UTSI Makes Bold and Impactful Addition

Category: Features

TULLAHOMA – The University of Tennessee Space Institute (UTSI) and Motlow State Community College signed a partnership in June that brings a mechatronics degree to Tullahoma with two classes this fall and a plan to offer the full mechatronics associate degree at UTSI by Fall 2022.

Motlow is a national leader in development of a two-year mechatronics degree. Mechatronics—a blend of mechanical, electrical, fluid power, computer and automation technology—is a high-demand and high-wage career field that is helping transform the local economy, and through this partnership, Motlow’s mechatronics associate degree is now available locally to those in the Tullahoma area.

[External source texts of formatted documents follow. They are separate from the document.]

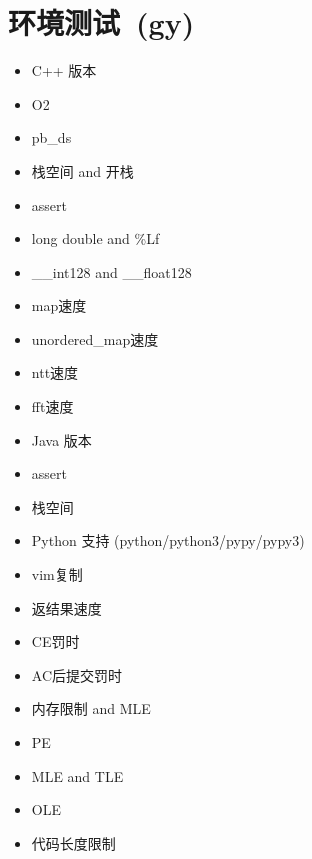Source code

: \section{环境测试\ \small(gy)}
    \begin{itemize}
        \item C++ 版本
        \item O2
        \item pb\_ds
        \item 栈空间 and 开栈
        \item assert
        \item long double and \%Lf
        \item \_\_int128 and \_\_float128
        \item map速度
        \item unordered\_map速度
        \item ntt速度
        \item fft速度
        \item Java 版本
        \item assert
        \item 栈空间
        \item Python 支持 (python/python3/pypy/pypy3)
        \item vim复制
        \item 返结果速度
        \item CE罚时
        \item AC后提交罚时
        \item 内存限制 and MLE
        \item PE
        \item MLE and TLE
        \item OLE
        \item 代码长度限制
    \end{itemize}

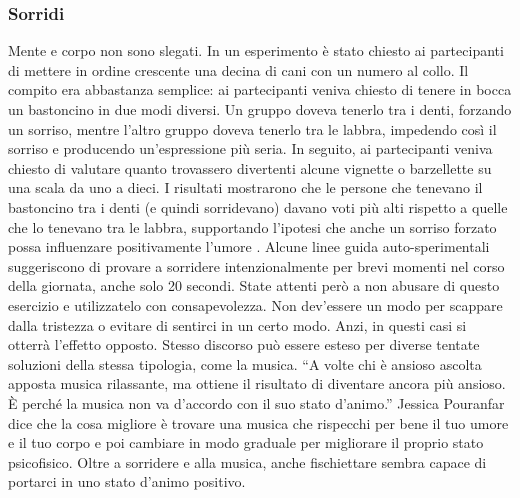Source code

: \documentclass[12pt]{book} %
\begin{document}
\subsubsection{Sorridi}
Mente e corpo non sono slegati. In un esperimento è stato chiesto ai partecipanti di mettere in ordine crescente una
decina di cani con un numero al collo. Il compito era abbastanza semplice: ai partecipanti veniva chiesto di tenere in bocca un bastoncino in due modi diversi. Un gruppo doveva tenerlo tra i denti, forzando un sorriso, mentre l'altro gruppo doveva tenerlo tra le labbra, impedendo così il sorriso e producendo un'espressione più seria. In seguito, ai partecipanti veniva chiesto di valutare quanto trovassero divertenti alcune vignette o barzellette su una scala da uno a dieci. I risultati mostrarono che le persone che tenevano il bastoncino tra i denti (e quindi sorridevano) davano voti più alti rispetto a quelle che lo tenevano tra le labbra, supportando l'ipotesi che anche un sorriso forzato possa influenzare positivamente l’umore   .
Alcune linee guida auto-sperimentali suggeriscono di provare a sorridere intenzionalmente per brevi momenti nel corso della giornata, anche solo 20 secondi. State attenti però a non abusare di questo esercizio e utilizzatelo
con consapevolezza. Non dev'essere un modo per scappare dalla tristezza o evitare di sentirci in
un certo modo. Anzi, in questi casi si otterrà l'effetto opposto. Stesso discorso può essere esteso per diverse tentate soluzioni
della stessa tipologia, come la musica. “A volte chi è ansioso ascolta apposta musica rilassante, ma ottiene il
risultato di diventare ancora più ansioso. È perché la musica non va d'accordo con il suo stato
d'animo.” Jessica Pouranfar dice che la cosa migliore è trovare una musica che rispecchi per bene
il tuo umore e il tuo corpo e poi cambiare in modo graduale per migliorare il proprio stato
psicofisico. 
Oltre a sorridere e alla musica, anche fischiettare sembra capace di portarci in uno stato d'animo positivo.
\end{document}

Motlow President Dr. Michael Torrence, Keith Hamilton, retired corporate manager of Bridgestone North America, and UTSI Interim Executive Director James Simonton ink a deal that will bringing a mechatronics degree to Tullahoma.

UTSI Interim Executive Director James Simonton and Motlow President Michael Torrence began discussing the new partnership in the fall of 2019. By Spring 2020, UTSI proposed a location for a mechatronics lab at the UTSI Research Park in Tullahoma.

“Situating the Mechatronics Lab in UTSI Research Park offers an excellent environment for student engagement and learning, and is a feather in the cap for Franklin County and the state of Tennessee,” said Simonton.

Students can begin their associate degree in mechatronics through Motlow at the UTSI site. Completing an associate degree can move graduates directly into high-demand, high wage jobs, and Motlow has a greater than 95 percent job placement rate for its mechatronics program.

Students can also choose to continue their education through Motlow’s agreements with Tennessee State University, Middle Tennessee State University and the University of Tennessee at Chattanooga.

Graduates will be available to local companies struggling to fill much-needed technical jobs. It expands the opportunity for those wanting to obtain skills by putting a training facility close to home.